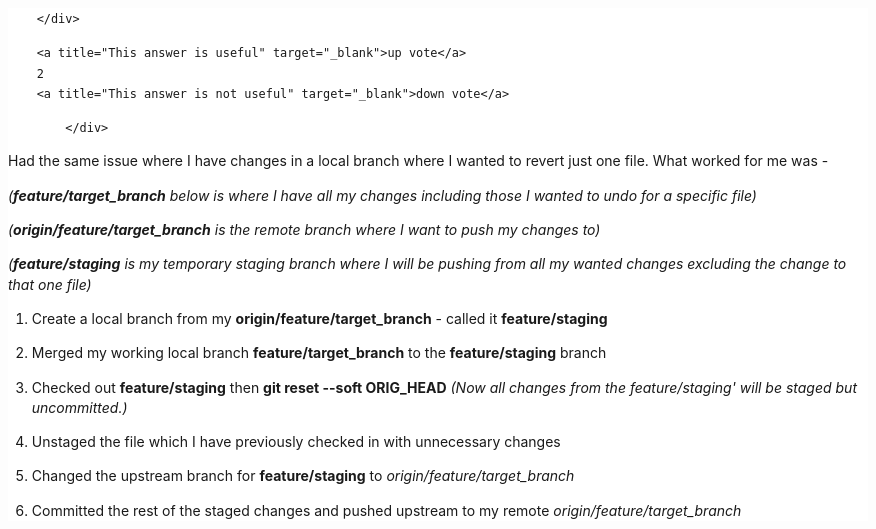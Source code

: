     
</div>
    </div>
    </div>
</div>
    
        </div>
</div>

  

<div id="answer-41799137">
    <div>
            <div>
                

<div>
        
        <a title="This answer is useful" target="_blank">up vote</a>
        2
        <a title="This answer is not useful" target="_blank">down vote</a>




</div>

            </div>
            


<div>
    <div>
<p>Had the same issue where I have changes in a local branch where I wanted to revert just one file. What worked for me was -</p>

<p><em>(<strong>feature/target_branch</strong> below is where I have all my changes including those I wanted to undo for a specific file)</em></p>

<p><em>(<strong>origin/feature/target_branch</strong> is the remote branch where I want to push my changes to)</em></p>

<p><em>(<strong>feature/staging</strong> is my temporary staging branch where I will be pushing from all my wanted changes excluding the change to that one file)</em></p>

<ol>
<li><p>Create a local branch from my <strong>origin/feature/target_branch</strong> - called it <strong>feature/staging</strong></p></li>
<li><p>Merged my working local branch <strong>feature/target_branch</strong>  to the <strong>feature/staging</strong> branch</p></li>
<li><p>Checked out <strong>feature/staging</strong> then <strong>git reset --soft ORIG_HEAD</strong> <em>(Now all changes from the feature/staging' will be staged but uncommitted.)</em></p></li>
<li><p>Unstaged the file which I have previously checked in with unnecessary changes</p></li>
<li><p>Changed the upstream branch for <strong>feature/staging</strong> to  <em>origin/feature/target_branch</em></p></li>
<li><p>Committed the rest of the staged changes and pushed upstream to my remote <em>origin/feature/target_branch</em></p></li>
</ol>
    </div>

_ _ _ _ _ _ _

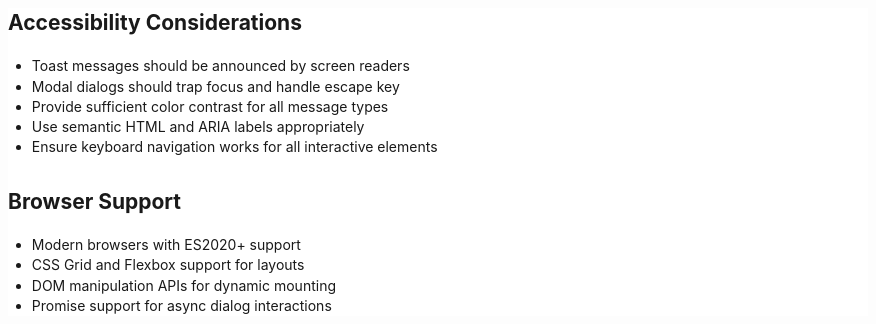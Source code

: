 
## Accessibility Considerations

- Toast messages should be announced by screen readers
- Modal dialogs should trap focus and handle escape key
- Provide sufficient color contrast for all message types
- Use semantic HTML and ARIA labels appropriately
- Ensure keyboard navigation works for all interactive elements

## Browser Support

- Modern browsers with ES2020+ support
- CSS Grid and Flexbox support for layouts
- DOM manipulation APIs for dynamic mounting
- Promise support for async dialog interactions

_ _ _ _ _ _ _

# What is needed
For each line of the listing that holds the word "remote", show that line.

# Written answer
<p><em>(<strong>origin/feature/target_branch</strong> is the remote branch where I want to push my changes to)</em></p>
<li><p>Committed the rest of the staged changes and pushed upstream to my remote <em>origin/feature/target_branch</em></p></li>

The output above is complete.